A famous conjecture of Tuza states that the minimum number of edges needed to cover all the triangles in a graph is at most twice the maximum number of edge-disjoint triangles. This conjecture was couched in a broader setting by Aharoni and Zerbib who proposed a hypergraph version of this conjecture, and also studied its implied fractional versions. We establish the fractional version of the Aharoni-Zerbib conjecture up to lower order terms. Specifically, we give a factor $t/2+ O(\sqrt{t \log t})$ approximation based on LP rounding for an algorithmic version of the hypergraph Tur\'{a}n problem (AHTP). The objective in AHTP is to pick the smallest collection of $(t-1)$-sized subsets of vertices of an input $t$-uniform hypergraph such that every hyperedge contains one of these subsets.
Aharoni and Zerbib also posed whether Tuza's conjecture and its hypergraph versions could follow from non-trivial duality gaps between vertex covers and matchings on hypergraphs that exclude certain sub-hypergraphs, for instance, a ``tent" structure that cannot occur in the incidence of triangles and edges. We give a strong negative answer to this question, by exhibiting tent-free hypergraphs, and indeed $\mathcal{F}$-free hypergraphs for any finite family $\mathcal{F}$ of excluded sub-hypergraphs, whose vertex covers must include almost all the vertices.

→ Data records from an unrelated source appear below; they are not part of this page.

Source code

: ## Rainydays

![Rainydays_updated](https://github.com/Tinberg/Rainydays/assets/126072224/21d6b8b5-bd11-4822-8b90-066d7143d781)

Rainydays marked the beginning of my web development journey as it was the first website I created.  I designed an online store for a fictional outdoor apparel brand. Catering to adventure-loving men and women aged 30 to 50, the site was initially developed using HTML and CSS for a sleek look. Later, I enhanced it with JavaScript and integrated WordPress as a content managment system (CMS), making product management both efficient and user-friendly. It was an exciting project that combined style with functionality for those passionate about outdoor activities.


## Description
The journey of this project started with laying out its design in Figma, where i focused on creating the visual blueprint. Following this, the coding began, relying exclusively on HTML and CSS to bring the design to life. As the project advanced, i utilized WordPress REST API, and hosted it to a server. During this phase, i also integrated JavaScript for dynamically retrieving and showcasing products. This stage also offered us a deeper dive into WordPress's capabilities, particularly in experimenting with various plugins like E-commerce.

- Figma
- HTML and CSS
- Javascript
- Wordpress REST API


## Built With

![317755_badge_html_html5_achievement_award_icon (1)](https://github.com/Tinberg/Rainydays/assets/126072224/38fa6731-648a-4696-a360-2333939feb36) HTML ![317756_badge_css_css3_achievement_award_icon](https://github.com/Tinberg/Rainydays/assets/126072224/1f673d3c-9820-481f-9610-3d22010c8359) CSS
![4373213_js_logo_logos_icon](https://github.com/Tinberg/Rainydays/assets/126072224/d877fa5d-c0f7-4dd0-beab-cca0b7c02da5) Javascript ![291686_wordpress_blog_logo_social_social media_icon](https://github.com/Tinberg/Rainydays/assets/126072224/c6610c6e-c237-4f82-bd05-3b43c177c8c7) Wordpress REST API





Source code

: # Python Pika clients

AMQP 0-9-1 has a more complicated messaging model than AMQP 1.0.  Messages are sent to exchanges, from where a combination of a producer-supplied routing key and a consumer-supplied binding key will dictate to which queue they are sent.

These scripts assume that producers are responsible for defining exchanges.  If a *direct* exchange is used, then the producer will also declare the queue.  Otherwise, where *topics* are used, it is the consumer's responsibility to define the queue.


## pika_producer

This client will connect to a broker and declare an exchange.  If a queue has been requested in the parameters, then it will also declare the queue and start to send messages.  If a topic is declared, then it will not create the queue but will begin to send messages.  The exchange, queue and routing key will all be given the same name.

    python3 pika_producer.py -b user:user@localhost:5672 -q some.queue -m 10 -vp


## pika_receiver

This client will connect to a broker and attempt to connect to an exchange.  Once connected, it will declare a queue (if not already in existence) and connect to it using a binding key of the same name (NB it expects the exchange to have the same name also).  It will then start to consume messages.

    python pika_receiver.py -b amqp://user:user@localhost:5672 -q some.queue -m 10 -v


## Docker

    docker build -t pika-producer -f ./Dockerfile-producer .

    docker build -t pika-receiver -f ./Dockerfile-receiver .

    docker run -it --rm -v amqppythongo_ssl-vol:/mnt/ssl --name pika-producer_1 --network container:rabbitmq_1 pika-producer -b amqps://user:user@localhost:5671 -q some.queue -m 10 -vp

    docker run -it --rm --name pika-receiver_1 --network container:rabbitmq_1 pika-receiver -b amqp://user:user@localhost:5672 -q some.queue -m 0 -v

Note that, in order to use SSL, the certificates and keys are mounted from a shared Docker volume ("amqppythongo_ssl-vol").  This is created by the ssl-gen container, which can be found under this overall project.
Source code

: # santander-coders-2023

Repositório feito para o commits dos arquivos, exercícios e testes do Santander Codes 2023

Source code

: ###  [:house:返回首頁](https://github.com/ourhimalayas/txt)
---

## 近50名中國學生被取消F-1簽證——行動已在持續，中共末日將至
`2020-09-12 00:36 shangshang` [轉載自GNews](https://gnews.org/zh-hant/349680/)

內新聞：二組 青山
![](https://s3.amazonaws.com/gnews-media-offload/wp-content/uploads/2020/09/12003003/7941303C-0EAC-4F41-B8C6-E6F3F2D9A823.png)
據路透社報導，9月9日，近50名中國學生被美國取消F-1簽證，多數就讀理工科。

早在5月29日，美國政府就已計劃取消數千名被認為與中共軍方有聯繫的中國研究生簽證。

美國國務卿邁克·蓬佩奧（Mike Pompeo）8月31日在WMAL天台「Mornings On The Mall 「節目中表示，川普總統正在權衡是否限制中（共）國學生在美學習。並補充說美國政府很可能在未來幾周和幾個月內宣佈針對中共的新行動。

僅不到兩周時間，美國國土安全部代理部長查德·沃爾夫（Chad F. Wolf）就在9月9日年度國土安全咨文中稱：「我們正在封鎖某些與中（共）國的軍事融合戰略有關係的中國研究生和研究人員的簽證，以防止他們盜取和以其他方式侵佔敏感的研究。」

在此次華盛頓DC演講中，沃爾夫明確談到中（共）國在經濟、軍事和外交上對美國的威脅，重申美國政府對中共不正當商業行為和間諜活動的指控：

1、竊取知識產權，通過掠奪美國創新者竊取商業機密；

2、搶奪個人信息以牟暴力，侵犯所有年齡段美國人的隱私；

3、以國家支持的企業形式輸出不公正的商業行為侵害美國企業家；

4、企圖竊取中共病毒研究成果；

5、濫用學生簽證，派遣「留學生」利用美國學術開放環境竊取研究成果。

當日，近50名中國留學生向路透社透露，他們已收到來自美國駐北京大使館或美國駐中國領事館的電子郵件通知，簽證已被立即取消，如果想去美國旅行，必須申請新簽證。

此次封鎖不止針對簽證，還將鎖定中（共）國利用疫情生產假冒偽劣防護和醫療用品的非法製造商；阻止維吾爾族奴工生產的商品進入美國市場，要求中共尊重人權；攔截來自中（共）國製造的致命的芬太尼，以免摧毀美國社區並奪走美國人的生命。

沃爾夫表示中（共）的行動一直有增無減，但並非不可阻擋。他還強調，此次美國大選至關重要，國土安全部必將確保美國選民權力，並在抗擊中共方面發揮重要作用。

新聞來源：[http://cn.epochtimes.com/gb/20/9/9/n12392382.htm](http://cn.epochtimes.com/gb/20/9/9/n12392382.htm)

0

The algorithmic questions arising in the above study can be phrased as instances of vertex cover on \emph{simple} hypergraphs, whose hyperedges can pairwise share at most one vertex. We prove that the trivial factor $t$ approximation for vertex cover is hard to improve for simple $t$-uniform hypergraphs. However, for set cover on simple $n$-vertex hypergraphs, the greedy algorithm achieves a factor $(\ln n)/2$, better than the optimal $\ln n$ factor for general hypergraphs.